A few scary items of world history that we Americans should be aware of:
Schools: In Germany, after Hitler came to power a "core curriculum" was mandated so that the Nazi Party could monitor, at all times, what was being taught in schools. Does that term sound familiar?
Fascism: One of the tenets of Mussolini fascism was: "Nothing against the state." Any type of questioning the government is not to be tolerated. Sound familiar? F or instance, Benghazi: "What difference does it make?" Senate hearings regarding IRS targeting members of the T ea Party: "On advice from counsel, I refuse to answer under my Fifth Amendment rights." Sound familiar?
Socialism: A way of organizing a society in which major industries are controlled by the government. How about the infamous "bailouts" of auto manufacturers, world's largest insurance company, investment houses, banks, and now health care.
How many billions of taxpayer dollars have been "invested" in these companies? Enough for the government to have controlling interest? It seems to me that our once respected country is heading down these slippery slopes.
Browning is selling Vermonters short
Chris Cranston of Woodford ("How did your representative vote?") thinks Cynthia Browning introduced a "responsible" amendment forcing disclosure of financing details for Vermont's universal and affordable health care.
I am sure that if he were collecting paperwork for an audit and the IRS demanded that he meet with them immediately bringing only what he'd already assembled, he would not think it reasonable. Yet that is what Rep. Browning tried to do.
To date, 300 people representing a broad spectrum of interests have participated in nine working groups to gather information critical to success - but Browning is prejudiced against the idea of health care coverage that will not endanger family finances and is doing what she can to torpedo it.
I have pointed out to Banner readers previously that Browning thinks Vermont, which is wealthier than 92 countries, cannot afford a health care system superior to theirs - yet 25 of them - including countries like Belarus, Nicaragua, Macedonia and Palau - have such systems in place and deliver health care she thinks Vermont cannot.
She is selling Vermont and Vermonters short. Is this how they want their representative to vote?
Better than bartering
The Hour for Our Community Time Exchange (H4O) is better than bartering. I know this because in the past few months I have had a roof put on my garden shed; on three different occasions, I had a housesitter come stay at our home and take care of our three cats and a dog (once for nine days); and had lined wool pants hemmed and living room curtains repaired. But that is not all. I had a bonsai student repot and trim the roots on an ornamental potted tree, transforming it into a work of art; had a relaxing massage, had a voice lesson and had delivered to me two quarts of delicious homemade soup.
In exchange I have provided other members with computer assistance, helped with transportation to appointments, grocery shopped and participated in a fun leaf-raking work party. Every hour of service I contribute to any member entitles me to receive an hour of service from any other member. As good as all these exchanges are, the best thing is the wonderful people I am meeting, most of whom I would not have met otherwise. This community building is at the heart of the Hour for Our Community Time Exchange, which currently has 73 members.
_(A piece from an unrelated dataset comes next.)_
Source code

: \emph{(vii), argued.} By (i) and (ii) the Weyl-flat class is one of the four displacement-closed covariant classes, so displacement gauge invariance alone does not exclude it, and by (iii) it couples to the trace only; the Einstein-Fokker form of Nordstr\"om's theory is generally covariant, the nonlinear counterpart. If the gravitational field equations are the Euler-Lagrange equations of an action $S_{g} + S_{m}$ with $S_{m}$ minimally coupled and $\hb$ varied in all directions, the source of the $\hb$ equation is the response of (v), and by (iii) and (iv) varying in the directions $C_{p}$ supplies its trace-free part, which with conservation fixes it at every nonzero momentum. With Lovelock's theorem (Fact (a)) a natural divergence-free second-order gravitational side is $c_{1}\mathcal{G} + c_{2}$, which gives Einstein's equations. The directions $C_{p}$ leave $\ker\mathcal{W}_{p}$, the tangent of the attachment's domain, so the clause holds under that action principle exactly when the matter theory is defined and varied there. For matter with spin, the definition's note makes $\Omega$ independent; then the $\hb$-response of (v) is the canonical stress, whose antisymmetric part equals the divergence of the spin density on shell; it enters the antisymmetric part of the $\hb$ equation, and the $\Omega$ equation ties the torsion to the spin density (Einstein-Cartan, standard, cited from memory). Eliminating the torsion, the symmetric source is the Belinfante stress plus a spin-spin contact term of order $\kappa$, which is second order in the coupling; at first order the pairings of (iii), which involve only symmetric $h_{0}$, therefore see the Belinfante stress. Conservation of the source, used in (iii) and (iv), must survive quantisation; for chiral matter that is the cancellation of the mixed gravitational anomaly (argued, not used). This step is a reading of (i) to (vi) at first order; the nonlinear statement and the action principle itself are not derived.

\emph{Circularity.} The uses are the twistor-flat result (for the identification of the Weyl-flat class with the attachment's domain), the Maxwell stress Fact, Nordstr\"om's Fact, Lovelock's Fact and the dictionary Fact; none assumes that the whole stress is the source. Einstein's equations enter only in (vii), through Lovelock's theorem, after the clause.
If you want to be part of the time exchange, come to the Bennington Free Library the second Saturday of any month from 10:30 a.m. to noon or call me at 802-379-5951.
Changes to Act 250
Vermonters should be aware that changes to the state's Act 250 allows property owners to build projects that encroach on a neighbor's property and the neighbor has no options to stop that encroachment. Their property rights do not count.
We found out about this when our neighbor decided to install a new septic system right next to our property line. A lot of the isolation area for this septic tank spills over onto our property and almost up to our front door. According to the law, we can not stop this intrusion onto our property.
Attorneys around the state have been debating how to approach this obvious violation of property rights.
Article 9 of the state of Vermont's Constitution states, "Every member of society hath a right to be protected in the enjoyment of life, liberty, and property ..." I have been told by an attorney involved in this debate that this intrusion is a probable violation of both the V ermont and United States constitutions.
However, a home owner would have to have very deep pockets to stop such attacks on their constitutionally-guaranteed property rights. Most home owners do not have that kind of money, so the possible rape of their property rights will continue to be a threat in the state.
It does make one wonder what other attacks on home owners' property rights are in store for us Vermonters.
Our state legislators need to change this law to stop this assault on people's property rights.